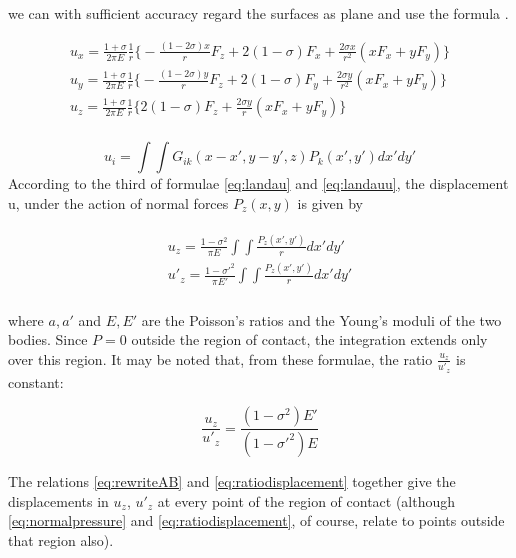  we can with sufficient accuracy regard the surfaces as plane and use the formula \citep{landau}.
 
\begin{equation}
\begin{split}
u_{x} = \frac{1+\sigma}{2 \pi E} \frac{1}{r} \Big\{ -\frac{(1-2\sigma)x}{r}F_{z} + 2(1-\sigma)F_{x} + \frac{2\sigma x}{r^{2}} (xF_{x} + yF_{y}) \Big\} \\
u_{y} = \frac{1+\sigma}{2 \pi E} \frac{1}{r} \Big\{ -\frac{(1-2\sigma)y}{r}F_{z} + 2(1-\sigma)F_{y} + \frac{2\sigma y}{r^{2}} (xF_{x} + yF_{y}) \Big\} \\
u_{z} = \frac{1+\sigma}{2 \pi E} \frac{1}{r} \Big\{ 2(1-\sigma)F_{z} + \frac{2\sigma y}{r} (xF_{x} + yF_{y}) \Big\} \\
\end{split}
\label{eq:landau}
\end{equation}


\begin{equation}
u_{i} = \int\int G_{ik} (x - x', y-y', z) P_{k}(x',y') dx' dy'
\label{eq:landauu}
\end{equation}
According to the third of formulae \ref{eq:landau} and \ref{eq:landauu}, the
displacement u, under the action of normal forces $P_{z}(x, y)$ is given by

\begin{align}
\begin{split}
u_{z} = \frac{1-\sigma^{2}}{\pi E}\int\int\frac{P_{z}(x',y')}{r}dx'dy' \\
u'_{z} = \frac{1-\sigma'^{2}}{\pi E'}\int\int\frac{P_{z}(x',y')}{r}dx'dy' \\
\end{split}
\label{eq:normalpressure}
\end{align}

where $a, a'$ and $E, E'$ are the Poisson’s ratios and the Young’s moduli of the two bodies. Since $P = 0$ outside the region of contact, the integration extends only over this region. It may be noted that, from these formulae, the ratio $\frac{u_{z}}{u'_{z}}$ is constant:

\begin{equation}
\frac{u_{z}}{u'_{z}} = \frac{(1-\sigma^{2})E'}{(1-\sigma'^{2})E}
\label{eq:ratiodisplacement}
\end{equation}

The relations \ref{eq:rewriteAB} and \ref{eq:ratiodisplacement} together give the displacements in $u_{z}$, $u'_{z}$ at every point of the region of contact (although \ref{eq:normalpressure} and \ref{eq:ratiodisplacement}, of course, relate to
points outside that region also).

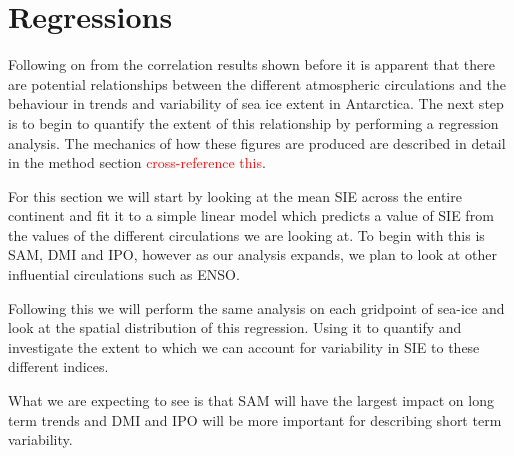 \chapter{Regressions}

Following on from the correlation results shown before it is apparent that there are potential relationships between the different atmospheric circulations and the behaviour in trends and variability of sea ice extent in Antarctica. The next step is to begin to quantify the extent of this relationship by performing a regression analysis. The mechanics of how these figures are produced are described in detail in the method section \textcolor{red}{cross-reference this}. 

For this section we will start by looking at the mean SIE across the entire continent and fit it to a simple linear model which predicts a value of SIE from the values of the different circulations we are looking at. To begin with this is SAM, DMI and IPO, however as our analysis expands, we plan to look at other influential circulations such as ENSO.

Following this we will perform the same analysis on each gridpoint of sea-ice and look at the spatial distribution of this regression. Using it to quantify and investigate the extent to which we can account for variability in SIE to these different indices.

What we are expecting to see is that SAM will have the largest impact on long term trends and DMI and IPO will be more important for describing short term variability.

\newpage

\newpage
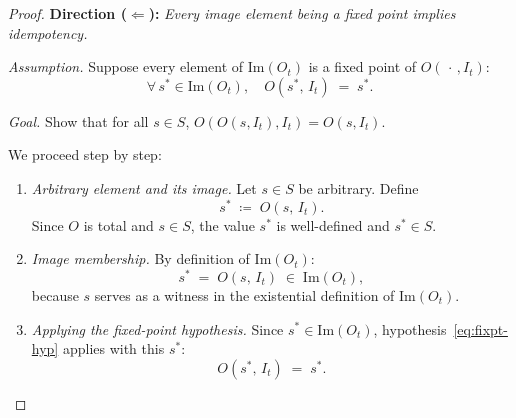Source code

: \documentclass[12pt,openany]{book}
\newcommand{\calI}{\mathcal{I}}
\numberwithin{equation}{chapter}
\theoremstyle{plain}
\theoremstyle{definition}
\theoremstyle{remark}
\numberwithin{equation}{chapter}
\theoremstyle{plain}
\newcommand{\calS}{\mathcal{S}}
\def\calI{I}%
\def\calS{S}%
\begin{document}
\begin{proof}
\medskip
\noindent\textbf{Direction ($\Leftarrow$):}
\emph{Every image element being a fixed point implies idempotency.}

\medskip
\noindent\emph{Assumption.}  Suppose every element of $\mathrm{Im}(O_t)$
is a fixed point of $O(\,\cdot\,,\calI_t)$:
\begin{equation}
  \forall\, s^* \in \mathrm{Im}(O_t),\quad
  O(s^*,\,\calI_t) \;=\; s^*.
  \label{eq:fixpt-hyp}
\end{equation}

\noindent\emph{Goal.}  Show that for all $s \in \calS$,
$O(O(s,\calI_t),\calI_t) = O(s,\calI_t)$.

\medskip
\noindent We proceed step by step:
\begin{enumerate}
  \item \emph{Arbitrary element and its image.}
        Let $s \in \calS$ be arbitrary.  Define
        \begin{equation}
          s^* \;\coloneqq\; O(s,\,\calI_t).
          \label{eq:bwd-def}
        \end{equation}
        Since $O$ is total and $s \in \calS$, the value $s^*$ is
        well-defined and $s^* \in \calS$.

  \item \emph{Image membership.}
        By definition of $\mathrm{Im}(O_t)$:
        \begin{equation}
          s^* \;=\; O(s,\,\calI_t) \;\in\; \mathrm{Im}(O_t),
          \label{eq:bwd-mem}
        \end{equation}
        because $s$ serves as a witness in the existential definition of
        $\mathrm{Im}(O_t)$.

  \item \emph{Applying the fixed-point hypothesis.}
        Since $s^* \in \mathrm{Im}(O_t)$,
        hypothesis~\eqref{eq:fixpt-hyp} applies with this $s^*$:
        \begin{equation}
          O(s^*,\,\calI_t) \;=\; s^*.
          \label{eq:bwd-fp}
        \end{equation}


\end{enumerate}
\end{proof}
\end{document}
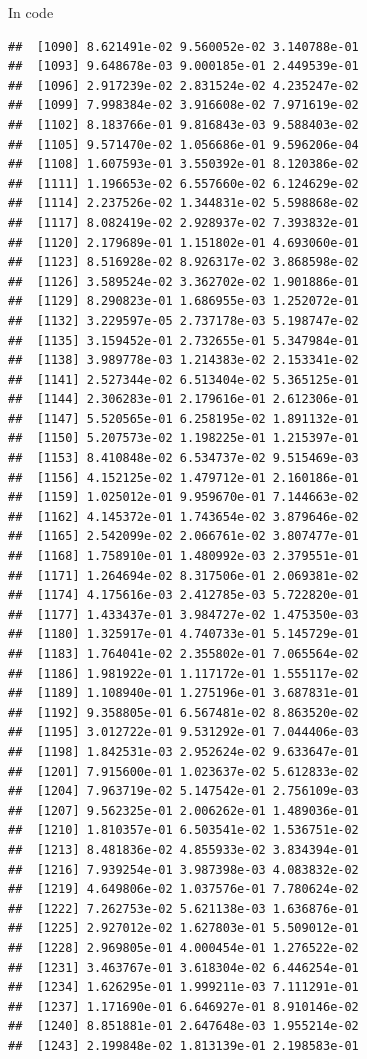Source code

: \documentclass[ignorenonframetext,]{beamer}
\begin{document}
\begin{frame}[fragile]{In code}
\begin{verbatim}
##  [1090] 8.621491e-02 9.560052e-02 3.140788e-01
##  [1093] 9.648678e-03 9.000185e-01 2.449539e-01
##  [1096] 2.917239e-02 2.831524e-02 4.235247e-02
##  [1099] 7.998384e-02 3.916608e-02 7.971619e-02
##  [1102] 8.183766e-01 9.816843e-03 9.588403e-02
##  [1105] 9.571470e-02 1.056686e-01 9.596206e-04
##  [1108] 1.607593e-01 3.550392e-01 8.120386e-02
##  [1111] 1.196653e-02 6.557660e-02 6.124629e-02
##  [1114] 2.237526e-02 1.344831e-02 5.598868e-02
##  [1117] 8.082419e-02 2.928937e-02 7.393832e-01
##  [1120] 2.179689e-01 1.151802e-01 4.693060e-01
##  [1123] 8.516928e-02 8.926317e-02 3.868598e-02
##  [1126] 3.589524e-02 3.362702e-02 1.901886e-01
##  [1129] 8.290823e-01 1.686955e-03 1.252072e-01
##  [1132] 3.229597e-05 2.737178e-03 5.198747e-02
##  [1135] 3.159452e-01 2.732655e-01 5.347984e-01
##  [1138] 3.989778e-03 1.214383e-02 2.153341e-02
##  [1141] 2.527344e-02 6.513404e-02 5.365125e-01
##  [1144] 2.306283e-01 2.179616e-01 2.612306e-01
##  [1147] 5.520565e-01 6.258195e-02 1.891132e-01
##  [1150] 5.207573e-02 1.198225e-01 1.215397e-01
##  [1153] 8.410848e-02 6.534737e-02 9.515469e-03
##  [1156] 4.152125e-02 1.479712e-01 2.160186e-01
##  [1159] 1.025012e-01 9.959670e-01 7.144663e-02
##  [1162] 4.145372e-01 1.743654e-02 3.879646e-02
##  [1165] 2.542099e-02 2.066761e-02 3.807477e-01
##  [1168] 1.758910e-01 1.480992e-03 2.379551e-01
##  [1171] 1.264694e-02 8.317506e-01 2.069381e-02
##  [1174] 4.175616e-03 2.412785e-03 5.722820e-01
##  [1177] 1.433437e-01 3.984727e-02 1.475350e-03
##  [1180] 1.325917e-01 4.740733e-01 5.145729e-01
##  [1183] 1.764041e-02 2.355802e-01 7.065564e-02
##  [1186] 1.981922e-01 1.117172e-01 1.555117e-02
##  [1189] 1.108940e-01 1.275196e-01 3.687831e-01
##  [1192] 9.358805e-01 6.567481e-02 8.863520e-02
##  [1195] 3.012722e-01 9.531292e-01 7.044406e-03
##  [1198] 1.842531e-03 2.952624e-02 9.633647e-01
##  [1201] 7.915600e-01 1.023637e-02 5.612833e-02
##  [1204] 7.963719e-02 5.147542e-01 2.756109e-03
##  [1207] 9.562325e-01 2.006262e-01 1.489036e-01
##  [1210] 1.810357e-01 6.503541e-02 1.536751e-02
##  [1213] 8.481836e-02 4.855933e-02 3.834394e-01
##  [1216] 7.939254e-01 3.987398e-03 4.083832e-02
##  [1219] 4.649806e-02 1.037576e-01 7.780624e-02
##  [1222] 7.262753e-02 5.621138e-03 1.636876e-01
##  [1225] 2.927012e-02 1.627803e-01 5.509012e-01
##  [1228] 2.969805e-01 4.000454e-01 1.276522e-02
##  [1231] 3.463767e-01 3.618304e-02 6.446254e-01
##  [1234] 1.626295e-01 1.999211e-03 7.111291e-01
##  [1237] 1.171690e-01 6.646927e-01 8.910146e-02
##  [1240] 8.851881e-01 2.647648e-03 1.955214e-02
##  [1243] 2.199848e-02 1.813139e-01 2.198583e-01

\end{verbatim}
\end{frame}
\end{document}

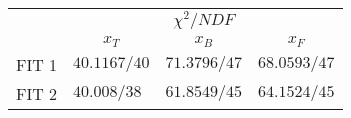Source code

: \begin{tabular}{|l|lll|}
\hline
 & \multicolumn{3}{c|}{$\chi^2/NDF$} \\ \cline{2-4} 
      & \multicolumn{1}{c|}{$x_T$}          & \multicolumn{1}{c|}{$x_B$}          & \multicolumn{1}{c|}{$x_F$} \\ \hline
FIT 1 & \multicolumn{1}{l|}{$40.1167 / 40$} & \multicolumn{1}{l|}{$71.3796 / 47$} & $68.0593 / 47$             \\ \hline
FIT 2 & \multicolumn{1}{l|}{$40.008 / 38$}  & \multicolumn{1}{l|}{$61.8549 / 45$} & $64.1524 / 45$             \\ \hline
\end{tabular}
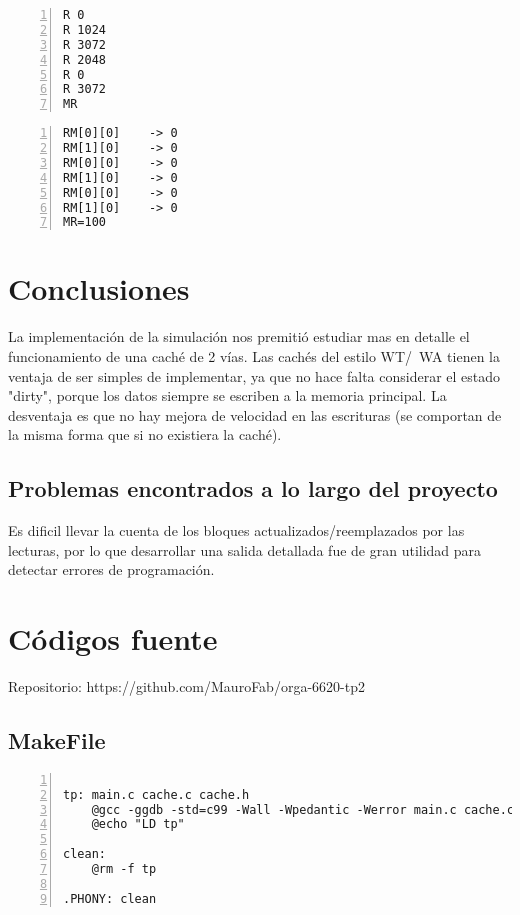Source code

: \documentclass[11pt,a4paper, spanish]{article}
\begin{document}
\begin{lstlisting}[numbers=left, tabsize=2, basicstyle=\fontsize{11}{13}\ttfamily, frame=single, caption={prueba5.mem}]
R 0
R 1024
R 3072
R 2048
R 0
R 3072
MR
\end{lstlisting}

\begin{lstlisting}[numbers=left, tabsize=2, basicstyle=\fontsize{11}{13}\ttfamily, frame=single, caption={Resultado prueba5.mem}]
RM[0][0]    -> 0
RM[1][0]    -> 0
RM[0][0]    -> 0
RM[1][0]    -> 0
RM[0][0]    -> 0
RM[1][0]    -> 0
MR=100
\end{lstlisting}

\section{Conclusiones}

La implementación de la simulación nos premitió estudiar mas en detalle el funcionamiento de una caché de 2 vías. Las cachés
del estilo WT/~WA tienen la ventaja de ser simples de implementar, ya que no hace falta considerar el estado "dirty",
porque los datos siempre se escriben a la memoria principal. La desventaja es que no hay mejora de velocidad en las
escrituras (se comportan de la misma forma que si no existiera la caché).


\subsection{Problemas encontrados a lo largo del proyecto}

Es dificil llevar la cuenta de los bloques actualizados/reemplazados por las lecturas, por lo que desarrollar
una salida detallada fue de gran utilidad para detectar errores de programación.



\newpage

\section{C\'odigos fuente}

Repositorio: https://github.com/MauroFab/orga-6620-tp2

\subsection{MakeFile}

\begin{lstlisting}[numbers=left, tabsize=2, basicstyle=\fontsize{11}{13}\ttfamily, frame=single, caption={makefile}]

tp: main.c cache.c cache.h
	@gcc -ggdb -std=c99 -Wall -Wpedantic -Werror main.c cache.c -o tp -lm
	@echo "LD tp"

clean:
	@rm -f tp

.PHONY: clean

\end{lstlisting}
\end{document}
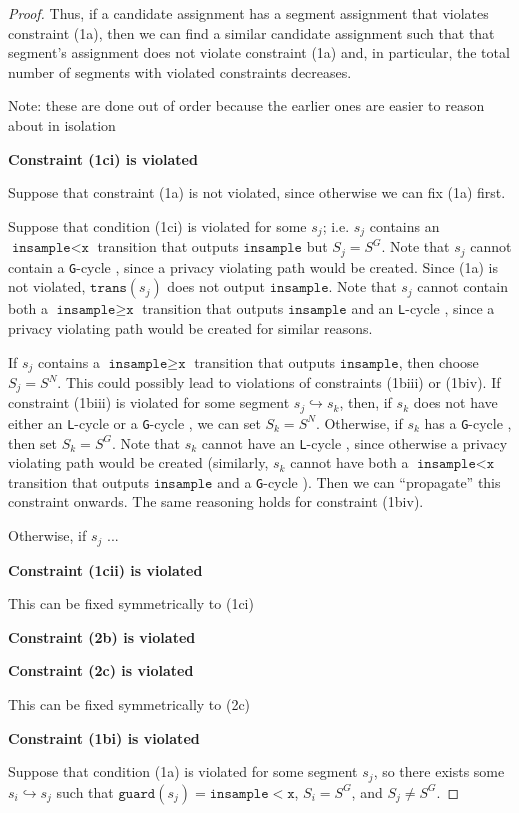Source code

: \documentclass[12pt]{article}
\newcommand{\gguard}[1][x]{\texttt{insample}\geq \texttt{#1}}
\newcommand{\lguard}[1][x]{\texttt{insample} < \texttt{#1}}
\newcommand{\guard}{\texttt{guard}}
\newcommand{\trans}{\texttt{trans}}
\newcommand{\gcycle}{\texttt{G}-cycle }
\newcommand{\lcycle}{\texttt{L}-cycle }
\theoremstyle{definition}
\begin{document}
\begin{proof}
	Thus, if a candidate assignment has a segment assignment that violates constraint (1a), then we can find a similar candidate assignment such that that segment's assignment does not violate constraint (1a) and, in particular, the total number of segments with violated constraints decreases. 


	{\color{red} Note: these are done out of order because the earlier ones are easier to reason about in isolation}

	\textbf{Constraint (1ci) is violated}

	Suppose that constraint (1a) is not violated, since otherwise we can fix (1a) first. 

	Suppose that condition (1ci) is violated for some $s_j$; i.e. $s_j$ contains an $\lguard$ transition that outputs $\texttt{insample}$ but $S_j = S^G$. Note that $s_j$ cannot contain a \gcycle, since a privacy violating path would be created. Since (1a) is not violated, $\trans(s_j)$ does not output $\texttt{insample}$. 
	Note that $s_j$ cannot contain both a $\gguard$ transition that outputs $\texttt{insample}$ and an \lcycle, since a privacy violating path would be created for similar reasons.
	
	If $s_j$ contains a $\gguard$ transition that outputs $\texttt{insample}$, then choose $S_j = S^N$. This could possibly lead to violations of constraints (1biii) or (1biv). If constraint (1biii) is violated for some segment $s_j \hookrightarrow s_k$, then, if $s_k$ does not have either an \lcycle or a \gcycle, we can set $S_k = S^N$. 
	Otherwise, if $s_k$ has a \gcycle, then set $S_k = S^G$. 
	Note that $s_k$ cannot have an \lcycle, since otherwise a privacy violating path would be created (similarly, $s_k$ cannot have both a $\lguard$ transition that outputs $\texttt{insample}$ and a \gcycle). Then we can ``propagate'' this constraint onwards. The same reasoning holds for constraint (1biv). 

	Otherwise, if $s_j$ ...


	\textbf{Constraint (1cii) is violated}

	This can be fixed symmetrically to (1ci)

	\textbf{Constraint (2b) is violated}

	\textbf{Constraint (2c) is violated}
	
	This can be fixed symmetrically to (2c)

	\textbf{Constraint (1bi) is violated}
	
	Suppose that condition (1a) is violated for some segment $s_j$, so there exists some $s_i\hookrightarrow s_j$ such that $\guard(s_j) = \lguard$, $S_i = S^G$, and $S_j \neq S^G$. 
	 

\end{proof}
\end{document}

■ ■ ■

■ Task description
Reproduce each line of the material containing the word "fontsize".

■ Your solution
\begin{lstlisting}[numbers=left, tabsize=2, basicstyle=\fontsize{11}{13}\ttfamily, frame=single, caption={prueba5.mem}]
\begin{lstlisting}[numbers=left, tabsize=2, basicstyle=\fontsize{11}{13}\ttfamily, frame=single, caption={Resultado prueba5.mem}]
\begin{lstlisting}[numbers=left, tabsize=2, basicstyle=\fontsize{11}{13}\ttfamily, frame=single, caption={makefile}]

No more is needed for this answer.